* [Directions for this task] Given the material below, output exactly the lines from the line with "and the rising" to the line with "devastating that she", both ends included, and no other lines.

▬▬▬

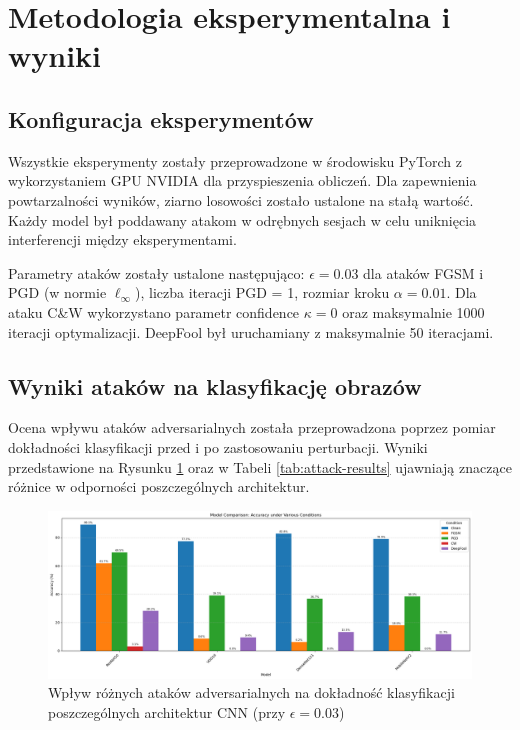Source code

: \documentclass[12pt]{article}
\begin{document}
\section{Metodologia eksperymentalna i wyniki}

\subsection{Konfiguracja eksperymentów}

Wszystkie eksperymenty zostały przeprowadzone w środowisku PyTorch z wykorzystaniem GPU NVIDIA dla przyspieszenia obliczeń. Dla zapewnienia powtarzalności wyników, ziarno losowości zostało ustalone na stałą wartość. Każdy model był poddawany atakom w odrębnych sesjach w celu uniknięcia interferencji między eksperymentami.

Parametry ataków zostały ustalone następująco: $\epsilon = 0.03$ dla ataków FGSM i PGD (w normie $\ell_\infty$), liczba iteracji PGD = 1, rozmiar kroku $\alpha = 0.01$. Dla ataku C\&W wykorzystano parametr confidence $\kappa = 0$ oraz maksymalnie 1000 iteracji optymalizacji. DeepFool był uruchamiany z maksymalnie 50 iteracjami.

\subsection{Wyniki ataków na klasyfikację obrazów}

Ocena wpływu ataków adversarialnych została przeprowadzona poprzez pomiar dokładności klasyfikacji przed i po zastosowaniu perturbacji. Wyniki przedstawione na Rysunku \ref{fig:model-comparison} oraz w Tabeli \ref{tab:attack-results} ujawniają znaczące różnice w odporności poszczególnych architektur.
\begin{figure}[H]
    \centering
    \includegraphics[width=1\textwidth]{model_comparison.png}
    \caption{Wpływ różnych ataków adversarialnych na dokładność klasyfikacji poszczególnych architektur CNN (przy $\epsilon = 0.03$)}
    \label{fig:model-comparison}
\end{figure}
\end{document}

▬▬▬

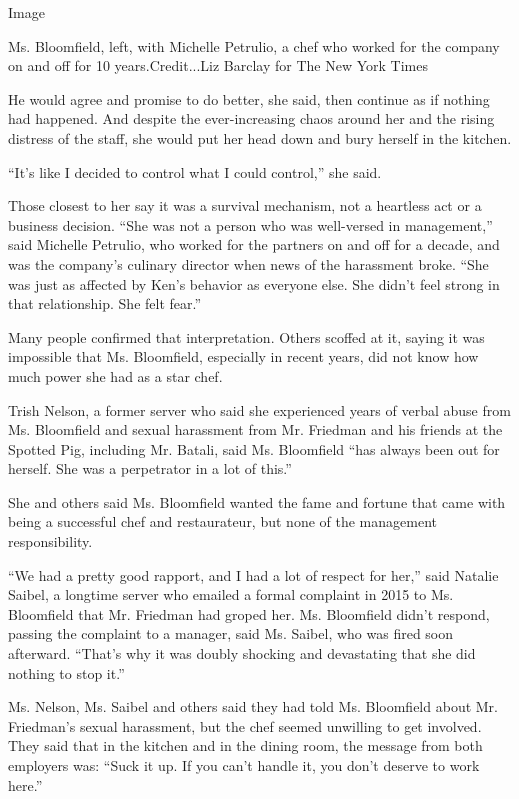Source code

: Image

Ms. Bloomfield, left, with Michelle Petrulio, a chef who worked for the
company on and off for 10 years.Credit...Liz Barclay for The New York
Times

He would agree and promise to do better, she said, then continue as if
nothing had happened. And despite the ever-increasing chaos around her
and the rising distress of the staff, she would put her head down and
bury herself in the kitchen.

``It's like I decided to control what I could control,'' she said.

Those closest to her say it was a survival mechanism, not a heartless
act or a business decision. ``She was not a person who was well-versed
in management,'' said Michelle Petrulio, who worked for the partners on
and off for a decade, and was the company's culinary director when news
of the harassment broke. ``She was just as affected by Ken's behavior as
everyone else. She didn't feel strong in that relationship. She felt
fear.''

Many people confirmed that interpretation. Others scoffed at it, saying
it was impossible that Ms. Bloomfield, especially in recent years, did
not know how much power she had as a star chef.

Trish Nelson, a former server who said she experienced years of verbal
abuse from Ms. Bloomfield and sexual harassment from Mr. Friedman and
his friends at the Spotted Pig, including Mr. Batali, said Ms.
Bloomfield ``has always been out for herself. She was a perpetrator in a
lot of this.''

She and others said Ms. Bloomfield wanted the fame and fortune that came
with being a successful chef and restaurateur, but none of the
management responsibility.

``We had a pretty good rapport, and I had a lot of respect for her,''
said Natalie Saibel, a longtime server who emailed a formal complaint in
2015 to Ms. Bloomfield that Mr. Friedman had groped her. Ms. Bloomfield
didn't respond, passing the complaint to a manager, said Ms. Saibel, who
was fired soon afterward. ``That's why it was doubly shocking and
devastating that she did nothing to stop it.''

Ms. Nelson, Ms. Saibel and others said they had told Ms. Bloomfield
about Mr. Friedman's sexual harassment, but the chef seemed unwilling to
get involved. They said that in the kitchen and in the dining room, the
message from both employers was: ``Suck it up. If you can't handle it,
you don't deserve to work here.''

▬▬▬

* [Answer to this problem]
and the rising distress of the staff, she would put her head down and
bury herself in the kitchen.

``It's like I decided to control what I could control,'' she said.

Those closest to her say it was a survival mechanism, not a heartless
act or a business decision. ``She was not a person who was well-versed
in management,'' said Michelle Petrulio, who worked for the partners on
and off for a decade, and was the company's culinary director when news
of the harassment broke. ``She was just as affected by Ken's behavior as
everyone else. She didn't feel strong in that relationship. She felt
fear.''

Many people confirmed that interpretation. Others scoffed at it, saying
it was impossible that Ms. Bloomfield, especially in recent years, did
not know how much power she had as a star chef.

Trish Nelson, a former server who said she experienced years of verbal
abuse from Ms. Bloomfield and sexual harassment from Mr. Friedman and
his friends at the Spotted Pig, including Mr. Batali, said Ms.
Bloomfield ``has always been out for herself. She was a perpetrator in a
lot of this.''

She and others said Ms. Bloomfield wanted the fame and fortune that came
with being a successful chef and restaurateur, but none of the
management responsibility.

``We had a pretty good rapport, and I had a lot of respect for her,''
said Natalie Saibel, a longtime server who emailed a formal complaint in
2015 to Ms. Bloomfield that Mr. Friedman had groped her. Ms. Bloomfield
didn't respond, passing the complaint to a manager, said Ms. Saibel, who
was fired soon afterward. ``That's why it was doubly shocking and
devastating that she did nothing to stop it.''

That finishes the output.